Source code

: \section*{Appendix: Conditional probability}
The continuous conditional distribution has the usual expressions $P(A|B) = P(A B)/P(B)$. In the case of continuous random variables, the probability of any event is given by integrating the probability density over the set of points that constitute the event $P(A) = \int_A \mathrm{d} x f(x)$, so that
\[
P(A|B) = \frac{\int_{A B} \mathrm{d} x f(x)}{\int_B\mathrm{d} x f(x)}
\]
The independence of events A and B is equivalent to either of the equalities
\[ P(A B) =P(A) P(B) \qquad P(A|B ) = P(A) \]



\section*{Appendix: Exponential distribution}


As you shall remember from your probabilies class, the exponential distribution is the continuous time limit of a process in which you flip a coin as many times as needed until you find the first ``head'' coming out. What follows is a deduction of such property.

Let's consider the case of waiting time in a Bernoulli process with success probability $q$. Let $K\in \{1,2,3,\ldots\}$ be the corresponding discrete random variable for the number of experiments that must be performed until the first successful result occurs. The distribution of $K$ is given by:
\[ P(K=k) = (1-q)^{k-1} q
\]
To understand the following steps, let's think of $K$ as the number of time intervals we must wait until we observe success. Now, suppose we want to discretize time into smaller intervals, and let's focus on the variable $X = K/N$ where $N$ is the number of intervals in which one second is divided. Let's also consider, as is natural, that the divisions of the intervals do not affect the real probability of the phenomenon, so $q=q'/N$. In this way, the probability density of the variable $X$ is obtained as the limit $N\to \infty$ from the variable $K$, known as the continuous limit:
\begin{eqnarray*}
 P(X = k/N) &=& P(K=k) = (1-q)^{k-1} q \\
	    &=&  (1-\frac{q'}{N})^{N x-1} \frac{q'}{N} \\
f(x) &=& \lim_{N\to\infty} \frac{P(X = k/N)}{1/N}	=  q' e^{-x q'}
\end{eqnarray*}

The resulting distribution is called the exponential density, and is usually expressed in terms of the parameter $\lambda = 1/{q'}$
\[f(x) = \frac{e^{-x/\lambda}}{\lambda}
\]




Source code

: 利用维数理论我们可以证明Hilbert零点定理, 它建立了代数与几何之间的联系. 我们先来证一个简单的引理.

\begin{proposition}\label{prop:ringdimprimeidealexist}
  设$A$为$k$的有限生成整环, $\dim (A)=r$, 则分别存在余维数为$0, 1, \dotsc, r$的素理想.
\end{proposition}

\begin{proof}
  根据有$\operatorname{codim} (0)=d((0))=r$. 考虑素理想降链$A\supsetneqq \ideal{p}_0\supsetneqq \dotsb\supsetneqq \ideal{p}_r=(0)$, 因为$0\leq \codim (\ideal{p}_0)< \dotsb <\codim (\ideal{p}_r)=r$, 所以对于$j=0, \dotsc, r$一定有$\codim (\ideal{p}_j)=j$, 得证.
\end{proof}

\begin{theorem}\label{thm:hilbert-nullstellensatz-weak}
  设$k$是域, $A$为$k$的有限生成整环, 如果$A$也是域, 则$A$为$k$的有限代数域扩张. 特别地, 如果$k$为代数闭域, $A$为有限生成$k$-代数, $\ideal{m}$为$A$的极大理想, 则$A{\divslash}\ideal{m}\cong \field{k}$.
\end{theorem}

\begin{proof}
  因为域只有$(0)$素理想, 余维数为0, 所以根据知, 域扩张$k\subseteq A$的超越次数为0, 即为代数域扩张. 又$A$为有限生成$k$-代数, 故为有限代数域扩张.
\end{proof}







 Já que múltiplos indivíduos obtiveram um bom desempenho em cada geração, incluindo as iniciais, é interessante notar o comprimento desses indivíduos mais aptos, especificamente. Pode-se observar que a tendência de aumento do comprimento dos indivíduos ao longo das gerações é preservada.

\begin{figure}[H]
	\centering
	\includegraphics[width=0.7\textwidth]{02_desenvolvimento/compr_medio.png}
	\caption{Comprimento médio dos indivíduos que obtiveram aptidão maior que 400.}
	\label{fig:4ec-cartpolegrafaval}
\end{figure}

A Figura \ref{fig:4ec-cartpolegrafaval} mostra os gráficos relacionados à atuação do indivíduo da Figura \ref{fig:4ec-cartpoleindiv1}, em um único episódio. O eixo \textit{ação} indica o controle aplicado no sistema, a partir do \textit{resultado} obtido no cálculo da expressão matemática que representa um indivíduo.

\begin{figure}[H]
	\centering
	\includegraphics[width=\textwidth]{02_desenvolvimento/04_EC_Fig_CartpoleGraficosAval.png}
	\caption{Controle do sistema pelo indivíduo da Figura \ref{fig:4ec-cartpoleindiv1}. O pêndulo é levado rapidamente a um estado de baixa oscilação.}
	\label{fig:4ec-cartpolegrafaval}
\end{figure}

[Goal of the exercise]
Every single line of the data above must be set down again exactly.

[Result]
Source code

: \section*{Appendix: Conditional probability}
The continuous conditional distribution has the usual expressions $P(A|B) = P(A B)/P(B)$. In the case of continuous random variables, the probability of any event is given by integrating the probability density over the set of points that constitute the event $P(A) = \int_A \mathrm{d} x f(x)$, so that
\[
P(A|B) = \frac{\int_{A B} \mathrm{d} x f(x)}{\int_B\mathrm{d} x f(x)}
\]
The independence of events A and B is equivalent to either of the equalities
\[ P(A B) =P(A) P(B) \qquad P(A|B ) = P(A) \]



\section*{Appendix: Exponential distribution}


As you shall remember from your probabilies class, the exponential distribution is the continuous time limit of a process in which you flip a coin as many times as needed until you find the first ``head'' coming out. What follows is a deduction of such property.

Let's consider the case of waiting time in a Bernoulli process with success probability $q$. Let $K\in \{1,2,3,\ldots\}$ be the corresponding discrete random variable for the number of experiments that must be performed until the first successful result occurs. The distribution of $K$ is given by:
\[ P(K=k) = (1-q)^{k-1} q
\]
To understand the following steps, let's think of $K$ as the number of time intervals we must wait until we observe success. Now, suppose we want to discretize time into smaller intervals, and let's focus on the variable $X = K/N$ where $N$ is the number of intervals in which one second is divided. Let's also consider, as is natural, that the divisions of the intervals do not affect the real probability of the phenomenon, so $q=q'/N$. In this way, the probability density of the variable $X$ is obtained as the limit $N\to \infty$ from the variable $K$, known as the continuous limit:
\begin{eqnarray*}
 P(X = k/N) &=& P(K=k) = (1-q)^{k-1} q \\
	    &=&  (1-\frac{q'}{N})^{N x-1} \frac{q'}{N} \\
f(x) &=& \lim_{N\to\infty} \frac{P(X = k/N)}{1/N}	=  q' e^{-x q'}
\end{eqnarray*}

The resulting distribution is called the exponential density, and is usually expressed in terms of the parameter $\lambda = 1/{q'}$
\[f(x) = \frac{e^{-x/\lambda}}{\lambda}
\]




Source code

: 利用维数理论我们可以证明Hilbert零点定理, 它建立了代数与几何之间的联系. 我们先来证一个简单的引理.

\begin{proposition}\label{prop:ringdimprimeidealexist}
  设$A$为$k$的有限生成整环, $\dim (A)=r$, 则分别存在余维数为$0, 1, \dotsc, r$的素理想.
\end{proposition}

\begin{proof}
  根据有$\operatorname{codim} (0)=d((0))=r$. 考虑素理想降链$A\supsetneqq \ideal{p}_0\supsetneqq \dotsb\supsetneqq \ideal{p}_r=(0)$, 因为$0\leq \codim (\ideal{p}_0)< \dotsb <\codim (\ideal{p}_r)=r$, 所以对于$j=0, \dotsc, r$一定有$\codim (\ideal{p}_j)=j$, 得证.
\end{proof}

\begin{theorem}\label{thm:hilbert-nullstellensatz-weak}
  设$k$是域, $A$为$k$的有限生成整环, 如果$A$也是域, 则$A$为$k$的有限代数域扩张. 特别地, 如果$k$为代数闭域, $A$为有限生成$k$-代数, $\ideal{m}$为$A$的极大理想, 则$A{\divslash}\ideal{m}\cong \field{k}$.
\end{theorem}

\begin{proof}
  因为域只有$(0)$素理想, 余维数为0, 所以根据知, 域扩张$k\subseteq A$的超越次数为0, 即为代数域扩张. 又$A$为有限生成$k$-代数, 故为有限代数域扩张.
\end{proof}







 Já que múltiplos indivíduos obtiveram um bom desempenho em cada geração, incluindo as iniciais, é interessante notar o comprimento desses indivíduos mais aptos, especificamente. Pode-se observar que a tendência de aumento do comprimento dos indivíduos ao longo das gerações é preservada.

\begin{figure}[H]
	\centering
	\includegraphics[width=0.7\textwidth]{02_desenvolvimento/compr_medio.png}
	\caption{Comprimento médio dos indivíduos que obtiveram aptidão maior que 400.}
	\label{fig:4ec-cartpolegrafaval}
\end{figure}

A Figura \ref{fig:4ec-cartpolegrafaval} mostra os gráficos relacionados à atuação do indivíduo da Figura \ref{fig:4ec-cartpoleindiv1}, em um único episódio. O eixo \textit{ação} indica o controle aplicado no sistema, a partir do \textit{resultado} obtido no cálculo da expressão matemática que representa um indivíduo.

\begin{figure}[H]
	\centering
	\includegraphics[width=\textwidth]{02_desenvolvimento/04_EC_Fig_CartpoleGraficosAval.png}
	\caption{Controle do sistema pelo indivíduo da Figura \ref{fig:4ec-cartpoleindiv1}. O pêndulo é levado rapidamente a um estado de baixa oscilação.}
	\label{fig:4ec-cartpolegrafaval}
\end{figure}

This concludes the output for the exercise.